Deserting females get to lay a second clutch of eggs, increasing the number of their offspring. Hence, the two coevolving male and female strategies led to males and females to care equally for their offspring, resulting in biparental care in the first game.

The second game was similar to the first, except that, males who cared could also get to mate again, especially as sperm production is assumed to be cheap, and hence need not trade-off with male parental care. However, it can be assumed that deserting males have an advantage with these rematings. The third game assumed that females who abandon could lay more eggs in the first clutch itself and that only males who deserted could mate again. These two games gave rise to either similar results as the first model or male-biased care. It would be more beneficial for females to abandon if males cared for their offspring.

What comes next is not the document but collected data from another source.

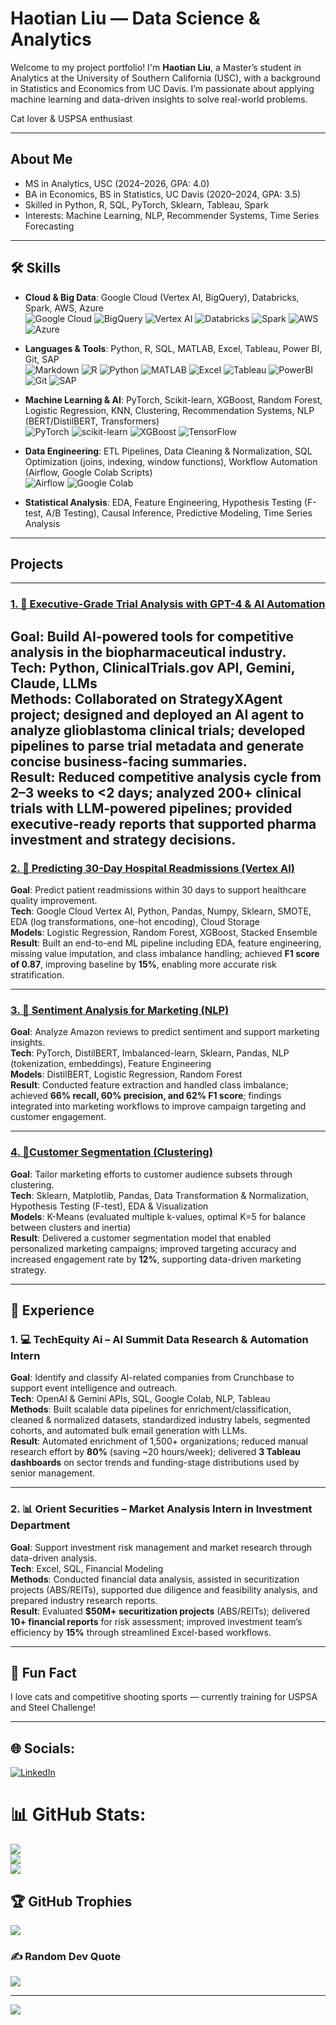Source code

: # Haotian Liu — Data Science & Analytics 

Welcome to my project portfolio! I'm **Haotian Liu**, a Master’s student in Analytics at the University of Southern California (USC), with a background in Statistics and Economics from UC Davis. I’m passionate about applying machine learning and data-driven insights to solve real-world problems.

  Cat lover & USPSA enthusiast

---

## About Me

-  MS in Analytics, USC (2024–2026, GPA: 4.0)
-  BA in Economics, BS in Statistics, UC Davis (2020–2024, GPA: 3.5)
-  Skilled in Python, R, SQL, PyTorch, Sklearn, Tableau, Spark
-  Interests: Machine Learning, NLP, Recommender Systems, Time Series Forecasting

---

## 🛠 Skills  

- **Cloud & Big Data**: Google Cloud (Vertex AI, BigQuery), Databricks, Spark, AWS, Azure  
  ![Google Cloud](https://img.shields.io/badge/Google_Cloud-4285F4?style=for-the-badge&logo=googlecloud&logoColor=white)
  ![BigQuery](https://img.shields.io/badge/BigQuery-669DF6?style=for-the-badge&logo=googlebigquery&logoColor=white)
  ![Vertex AI](https://img.shields.io/badge/Vertex_AI-4285F4?style=for-the-badge&logo=googlecloud&logoColor=white)
  ![Databricks](https://img.shields.io/badge/Databricks-FF3621?style=for-the-badge&logo=databricks&logoColor=white)
  ![Spark](https://img.shields.io/badge/Apache_Spark-E25A1C?style=for-the-badge&logo=apachespark&logoColor=white)
  ![AWS](https://img.shields.io/badge/Amazon_AWS-232F3E?style=for-the-badge&logo=amazon-aws&logoColor=white)
  ![Azure](https://img.shields.io/badge/Microsoft_Azure-0078D4?style=for-the-badge&logo=microsoftazure&logoColor=white)
- **Languages & Tools**: Python, R, SQL, MATLAB, Excel, Tableau, Power BI, Git, SAP  
  ![Markdown](https://img.shields.io/badge/markdown-%23000000.svg?style=for-the-badge&logo=markdown&logoColor=white)
  ![R](https://img.shields.io/badge/r-%23276DC3.svg?style=for-the-badge&logo=r&logoColor=white)
  ![Python](https://img.shields.io/badge/python-3670A0?style=for-the-badge&logo=python&logoColor=ffdd54)
  ![MATLAB](https://img.shields.io/badge/MATLAB-0076A8?style=for-the-badge&logo=mathworks&logoColor=white)
  ![Excel](https://img.shields.io/badge/Microsoft_Excel-217346?style=for-the-badge&logo=microsoft-excel&logoColor=white)
  ![Tableau](https://img.shields.io/badge/Tableau-E97627?style=for-the-badge&logo=tableau&logoColor=white)
  ![PowerBI](https://img.shields.io/badge/Power%20BI-F2C811?style=for-the-badge&logo=powerbi&logoColor=black)
  ![Git](https://img.shields.io/badge/Git-F05032?style=for-the-badge&logo=git&logoColor=white)
  ![SAP](https://img.shields.io/badge/SAP-0FAAFF?style=for-the-badge&logo=sap&logoColor=white)
- **Machine Learning & AI**: PyTorch, Scikit-learn, XGBoost, Random Forest, Logistic Regression, KNN, Clustering, Recommendation Systems, NLP (BERT/DistilBERT, Transformers)  
  ![PyTorch](https://img.shields.io/badge/PyTorch-EE4C2C?style=for-the-badge&logo=pytorch&logoColor=white)
  ![scikit-learn](https://img.shields.io/badge/scikit--learn-F7931E?style=for-the-badge&logo=scikitlearn&logoColor=white)
  ![XGBoost](https://img.shields.io/badge/XGBoost-EB5C1B?style=for-the-badge&logo=xgboost&logoColor=white)
  ![TensorFlow](https://img.shields.io/badge/TensorFlow-FF6F00?style=for-the-badge&logo=tensorflow&logoColor=white)



- **Data Engineering**: ETL Pipelines, Data Cleaning & Normalization, SQL Optimization (joins, indexing, window functions), Workflow Automation (Airflow, Google Colab Scripts)  
  ![Airflow](https://img.shields.io/badge/Apache_Airflow-017CEE?style=for-the-badge&logo=apacheairflow&logoColor=white)
  ![Google Colab](https://img.shields.io/badge/Google_Colab-F9AB00?style=for-the-badge&logo=googlecolab&logoColor=black)
  
- **Statistical Analysis**: EDA, Feature Engineering, Hypothesis Testing (F-test, A/B Testing), Causal Inference, Predictive Modeling, Time Series Analysis  
  



---
##  Projects

---

### [1. 🧪 Executive-Grade Trial Analysis with GPT-4 & AI Automation](https://github.com/sprAyyyyy/Enhanced-Clinical-Trials-AI-Analysis)  
**Goal**: Build AI-powered tools for competitive analysis in the biopharmaceutical industry.  
**Tech**: Python, ClinicalTrials.gov API, Gemini, Claude, LLMs  
**Methods**: Collaborated on StrategyXAgent project; designed and deployed an AI agent to analyze glioblastoma clinical trials; developed pipelines to parse trial metadata and generate concise business-facing summaries.  
**Result**: Reduced competitive analysis cycle from **2–3 weeks to <2 days**; analyzed **200+ clinical trials** with LLM-powered pipelines; provided **executive-ready reports** that supported pharma investment and strategy decisions.  
---

###  [2. 🏥 Predicting 30-Day Hospital Readmissions (Vertex AI)](https://github.com/sprAyyyyy/Predicting-30-Day-Hospital-Readmissions-with-Vertex-AI)
**Goal**: Predict patient readmissions within 30 days to support healthcare quality improvement.  
**Tech**: Google Cloud Vertex AI, Python, Pandas, Numpy, Sklearn, SMOTE, EDA (log transformations, one-hot encoding), Cloud Storage  
**Models**: Logistic Regression, Random Forest, XGBoost, Stacked Ensemble  
**Result**: Built an end-to-end ML pipeline including EDA, feature engineering, missing value imputation, and class imbalance handling; achieved **F1 score of 0.87**, improving baseline by **15%**, enabling more accurate risk stratification.  

---

###   [3. 📑 Sentiment Analysis for Marketing (NLP)](https://github.com/sprAyyyyy/NLP-Review-Analysis)

**Goal**: Analyze Amazon reviews to predict sentiment and support marketing insights.  
**Tech**: PyTorch, DistilBERT, Imbalanced-learn, Sklearn, Pandas, NLP (tokenization, embeddings), Feature Engineering  
**Models**: DistilBERT, Logistic Regression, Random Forest  
**Result**: Conducted feature extraction and handled class imbalance; achieved **66% recall, 60% precision, and 62% F1 score**; findings integrated into marketing workflows to improve campaign targeting and customer engagement.  

---

###  [4. 👥Customer Segmentation (Clustering)](https://github.com/sprAyyyyy/Customer-Segmentation-Clustering-)



**Goal**: Tailor marketing efforts to customer audience subsets through clustering.  
**Tech**: Sklearn, Matplotlib, Pandas, Data Transformation & Normalization, Hypothesis Testing (F-test), EDA & Visualization  
**Models**: K-Means (evaluated multiple k-values, optimal K=5 for balance between clusters and inertia)  
**Result**: Delivered a customer segmentation model that enabled personalized marketing campaigns; improved targeting accuracy and increased engagement rate by **12%**, supporting data-driven marketing strategy.  


---




## 💼 Experience

### 1. 💻 TechEquity Ai – AI Summit Data Research & Automation Intern  
**Goal**: Identify and classify AI-related companies from Crunchbase to support event intelligence and outreach.  
**Tech**: OpenAI & Gemini APIs, SQL, Google Colab, NLP, Tableau  
**Methods**: Built scalable data pipelines for enrichment/classification, cleaned & normalized datasets, standardized industry labels, segmented cohorts, and automated bulk email generation with LLMs.  
**Result**: Automated enrichment of 1,500+ organizations; reduced manual research effort by **80%** (saving ~20 hours/week); delivered **3 Tableau dashboards** on sector trends and funding-stage distributions used by senior management.  


---

### 2. 📊 Orient Securities – Market Analysis Intern in Investment Department  
**Goal**: Support investment risk management and market research through data-driven analysis.  
**Tech**: Excel, SQL, Financial Modeling  
**Methods**: Conducted financial data analysis, assisted in securitization projects (ABS/REITs), supported due diligence and feasibility analysis, and prepared industry research reports.  
**Result**: Evaluated **$50M+ securitization projects** (ABS/REITs); delivered **10+ financial reports** for risk assessment; improved investment team’s efficiency by **15%** through streamlined Excel-based workflows.  
 


---

## 🧸 Fun Fact

I love cats and competitive shooting sports — currently training for USPSA and Steel Challenge!

---


## 🌐 Socials:
[![LinkedIn](https://img.shields.io/badge/LinkedIn-%230077B5.svg?logo=linkedin&logoColor=white)](https://linkedin.com/in/haotianliutony) 


# 📊 GitHub Stats:
![](https://github-readme-stats.vercel.app/api?username=sprayyyyy&theme=default&hide_border=false&include_all_commits=false&count_private=false)<br/>
![](https://nirzak-streak-stats.vercel.app/?user=sprayyyyy&theme=default&hide_border=false)<br/>
![](https://github-readme-stats.vercel.app/api/top-langs/?username=sprayyyyy&theme=default&hide_border=false&include_all_commits=false&count_private=false&layout=compact)

## 🏆 GitHub Trophies
![](https://github-profile-trophy.vercel.app/?username=sprayyyyy&theme=default&no-frame=false&no-bg=true&margin-w=4)

### ✍️ Random Dev Quote
![](https://quotes-github-readme.vercel.app/api?type=horizontal&theme=light)

---
[![](https://visitcount.itsvg.in/api?id=sprayyyyy&icon=0&color=0)](https://visitcount.itsvg.in)

<!-- Proudly created with GPRM ( https://gprm.itsvg.in ) -->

In nature, seldom does mating occur synchronously. When the researchers included asynchronous mating, the first game resulted in all four patterns of parental care. The second game showed either male-biased or biparental care, and the third game resulted in more male care than the first game. Though these results differ from the synchronous models, the assumptions that go into games 2 and 3 select for more male care.

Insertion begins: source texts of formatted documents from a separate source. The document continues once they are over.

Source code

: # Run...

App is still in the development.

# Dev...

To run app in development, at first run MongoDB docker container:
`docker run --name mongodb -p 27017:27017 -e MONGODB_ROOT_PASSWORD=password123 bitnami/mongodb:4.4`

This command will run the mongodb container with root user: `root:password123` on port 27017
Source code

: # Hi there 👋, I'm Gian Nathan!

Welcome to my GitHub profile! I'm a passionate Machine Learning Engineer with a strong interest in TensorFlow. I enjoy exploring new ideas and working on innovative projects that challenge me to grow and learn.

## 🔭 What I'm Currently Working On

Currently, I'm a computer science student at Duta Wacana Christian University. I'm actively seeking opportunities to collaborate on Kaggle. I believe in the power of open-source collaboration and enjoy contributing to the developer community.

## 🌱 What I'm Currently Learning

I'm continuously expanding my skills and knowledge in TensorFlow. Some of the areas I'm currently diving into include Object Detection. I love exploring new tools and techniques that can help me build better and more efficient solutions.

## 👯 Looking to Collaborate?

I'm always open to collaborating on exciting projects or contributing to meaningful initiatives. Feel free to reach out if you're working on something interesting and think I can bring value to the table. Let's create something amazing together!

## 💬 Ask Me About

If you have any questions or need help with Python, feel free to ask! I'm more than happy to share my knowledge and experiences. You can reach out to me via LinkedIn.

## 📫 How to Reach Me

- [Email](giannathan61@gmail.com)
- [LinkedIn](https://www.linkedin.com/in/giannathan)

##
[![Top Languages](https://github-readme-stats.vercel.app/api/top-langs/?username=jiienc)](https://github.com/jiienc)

The results of this study contradicts Trivers' hypothesis in that, incorporating the logical consequences of gamete size differences between sexes, male-biased parental care is the only biased pattern of care in the synchronous model. The asynchronous model also selects for more male care when these consequences are incorporated. This result is seen despite the differing costs of sperm and egg production and their trade-off with parental care. The researchers insist on the need for a better understanding of the implications of differential gamete size between sexes, coevolution of parental strategies and competition for mates to interpret the patterns of parental care observed in nature.

"We are working on two follow-up studies to this, where we also incorporate parentage and sexual selection considerations. In all of these studies, the intent is to question and extend some of the existing theories of evolution of sex roles, and attempt to explain the diversity of sex roles seen in nature," signs off Priya.


This article has been run past the researchers, whose work is covered, to ensure accuracy.